● **Your goal**:
From the entries below, please output exactly the lines starting at the one containing "will display tokens" and ending at the one containing "### **Submitting a branding request**", both included.

● **Material to process**:
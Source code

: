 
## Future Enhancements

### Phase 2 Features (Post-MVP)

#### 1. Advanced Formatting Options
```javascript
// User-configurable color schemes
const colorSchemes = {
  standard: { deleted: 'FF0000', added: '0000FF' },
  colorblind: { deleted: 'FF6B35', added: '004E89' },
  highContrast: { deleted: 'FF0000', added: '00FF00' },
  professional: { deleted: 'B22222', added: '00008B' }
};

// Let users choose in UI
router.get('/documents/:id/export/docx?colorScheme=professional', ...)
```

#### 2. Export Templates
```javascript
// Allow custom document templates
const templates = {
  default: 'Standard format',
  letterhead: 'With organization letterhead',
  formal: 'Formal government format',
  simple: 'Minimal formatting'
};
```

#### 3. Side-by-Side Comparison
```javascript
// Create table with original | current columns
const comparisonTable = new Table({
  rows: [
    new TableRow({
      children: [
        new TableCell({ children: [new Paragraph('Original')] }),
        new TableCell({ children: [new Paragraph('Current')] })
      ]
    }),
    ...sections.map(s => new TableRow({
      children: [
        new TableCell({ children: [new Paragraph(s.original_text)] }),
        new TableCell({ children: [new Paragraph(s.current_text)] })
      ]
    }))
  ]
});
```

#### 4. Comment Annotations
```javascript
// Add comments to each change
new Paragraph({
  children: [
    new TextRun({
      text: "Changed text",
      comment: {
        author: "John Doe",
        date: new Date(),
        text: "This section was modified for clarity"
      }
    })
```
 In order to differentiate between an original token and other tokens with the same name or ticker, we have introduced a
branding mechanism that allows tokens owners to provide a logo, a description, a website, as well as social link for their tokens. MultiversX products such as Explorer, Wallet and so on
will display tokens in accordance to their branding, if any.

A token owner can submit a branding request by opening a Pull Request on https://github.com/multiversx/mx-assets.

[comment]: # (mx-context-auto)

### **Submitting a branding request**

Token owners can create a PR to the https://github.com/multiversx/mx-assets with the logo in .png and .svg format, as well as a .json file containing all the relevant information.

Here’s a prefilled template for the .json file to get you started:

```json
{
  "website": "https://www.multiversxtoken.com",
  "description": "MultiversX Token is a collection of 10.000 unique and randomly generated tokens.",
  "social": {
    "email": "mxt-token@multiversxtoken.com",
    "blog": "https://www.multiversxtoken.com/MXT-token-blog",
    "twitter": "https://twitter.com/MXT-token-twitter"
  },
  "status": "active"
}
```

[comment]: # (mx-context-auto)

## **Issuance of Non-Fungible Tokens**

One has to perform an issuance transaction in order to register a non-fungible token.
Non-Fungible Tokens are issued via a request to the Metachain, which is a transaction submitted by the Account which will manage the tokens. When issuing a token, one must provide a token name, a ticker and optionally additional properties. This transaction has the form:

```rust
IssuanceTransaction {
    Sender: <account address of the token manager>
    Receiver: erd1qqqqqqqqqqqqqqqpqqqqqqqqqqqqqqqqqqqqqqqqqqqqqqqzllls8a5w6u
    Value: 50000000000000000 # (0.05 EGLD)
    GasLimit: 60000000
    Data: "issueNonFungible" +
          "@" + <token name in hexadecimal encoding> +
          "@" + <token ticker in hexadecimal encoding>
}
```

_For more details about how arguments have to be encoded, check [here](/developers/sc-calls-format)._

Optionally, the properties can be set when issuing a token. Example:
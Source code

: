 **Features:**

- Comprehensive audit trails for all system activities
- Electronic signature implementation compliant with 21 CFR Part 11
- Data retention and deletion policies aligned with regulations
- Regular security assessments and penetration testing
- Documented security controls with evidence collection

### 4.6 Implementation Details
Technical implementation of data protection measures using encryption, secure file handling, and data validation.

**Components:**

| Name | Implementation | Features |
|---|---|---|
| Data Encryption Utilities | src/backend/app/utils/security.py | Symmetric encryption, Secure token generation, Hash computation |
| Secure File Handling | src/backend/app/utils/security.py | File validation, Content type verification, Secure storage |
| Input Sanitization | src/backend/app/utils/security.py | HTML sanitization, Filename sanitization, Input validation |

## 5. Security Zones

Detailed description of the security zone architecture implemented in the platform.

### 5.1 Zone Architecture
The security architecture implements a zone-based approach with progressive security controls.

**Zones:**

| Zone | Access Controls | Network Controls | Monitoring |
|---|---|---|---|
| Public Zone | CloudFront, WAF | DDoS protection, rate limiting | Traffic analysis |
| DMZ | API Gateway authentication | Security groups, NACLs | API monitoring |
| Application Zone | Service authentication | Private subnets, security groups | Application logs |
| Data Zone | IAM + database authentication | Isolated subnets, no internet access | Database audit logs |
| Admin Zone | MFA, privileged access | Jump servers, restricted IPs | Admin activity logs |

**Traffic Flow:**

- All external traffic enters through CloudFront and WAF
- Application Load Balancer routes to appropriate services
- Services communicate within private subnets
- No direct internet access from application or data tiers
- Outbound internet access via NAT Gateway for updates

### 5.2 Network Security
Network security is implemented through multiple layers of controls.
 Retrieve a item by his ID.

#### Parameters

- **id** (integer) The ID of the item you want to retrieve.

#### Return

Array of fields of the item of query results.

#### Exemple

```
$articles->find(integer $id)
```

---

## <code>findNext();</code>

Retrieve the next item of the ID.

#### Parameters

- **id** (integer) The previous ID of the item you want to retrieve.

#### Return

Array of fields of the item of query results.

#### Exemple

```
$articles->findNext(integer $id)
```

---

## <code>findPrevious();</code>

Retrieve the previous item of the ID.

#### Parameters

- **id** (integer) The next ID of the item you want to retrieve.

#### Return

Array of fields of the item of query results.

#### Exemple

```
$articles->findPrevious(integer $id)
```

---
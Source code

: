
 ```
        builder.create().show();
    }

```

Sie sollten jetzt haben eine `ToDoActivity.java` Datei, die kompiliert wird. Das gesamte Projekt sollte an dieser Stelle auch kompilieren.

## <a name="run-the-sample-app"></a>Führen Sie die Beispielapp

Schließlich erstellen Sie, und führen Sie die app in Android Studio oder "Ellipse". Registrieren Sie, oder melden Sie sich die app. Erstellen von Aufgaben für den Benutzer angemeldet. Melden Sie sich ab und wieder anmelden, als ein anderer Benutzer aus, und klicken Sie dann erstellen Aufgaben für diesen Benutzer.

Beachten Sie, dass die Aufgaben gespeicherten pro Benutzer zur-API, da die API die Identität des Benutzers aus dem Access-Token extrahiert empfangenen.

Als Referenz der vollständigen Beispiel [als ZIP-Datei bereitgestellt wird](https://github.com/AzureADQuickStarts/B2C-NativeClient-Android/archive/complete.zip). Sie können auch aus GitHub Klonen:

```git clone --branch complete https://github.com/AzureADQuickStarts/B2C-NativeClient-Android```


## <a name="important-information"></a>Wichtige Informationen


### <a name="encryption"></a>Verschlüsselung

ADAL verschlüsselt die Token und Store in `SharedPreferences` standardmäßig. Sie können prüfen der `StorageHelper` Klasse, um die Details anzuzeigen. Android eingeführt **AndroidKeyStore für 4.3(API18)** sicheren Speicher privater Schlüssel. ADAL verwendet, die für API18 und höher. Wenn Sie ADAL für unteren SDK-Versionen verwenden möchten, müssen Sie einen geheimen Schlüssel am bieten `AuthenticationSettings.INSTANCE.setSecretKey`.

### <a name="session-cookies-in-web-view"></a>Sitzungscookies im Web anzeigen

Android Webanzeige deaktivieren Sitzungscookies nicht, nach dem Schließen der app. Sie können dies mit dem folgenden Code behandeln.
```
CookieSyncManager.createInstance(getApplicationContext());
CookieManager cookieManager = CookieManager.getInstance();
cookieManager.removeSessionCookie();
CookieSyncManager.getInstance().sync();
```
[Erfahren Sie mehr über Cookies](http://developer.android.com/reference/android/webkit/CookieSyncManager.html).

● **Completed task**:
will display tokens in accordance to their branding, if any.

A token owner can submit a branding request by opening a Pull Request on https://github.com/multiversx/mx-assets.

[comment]: # (mx-context-auto)

### **Submitting a branding request**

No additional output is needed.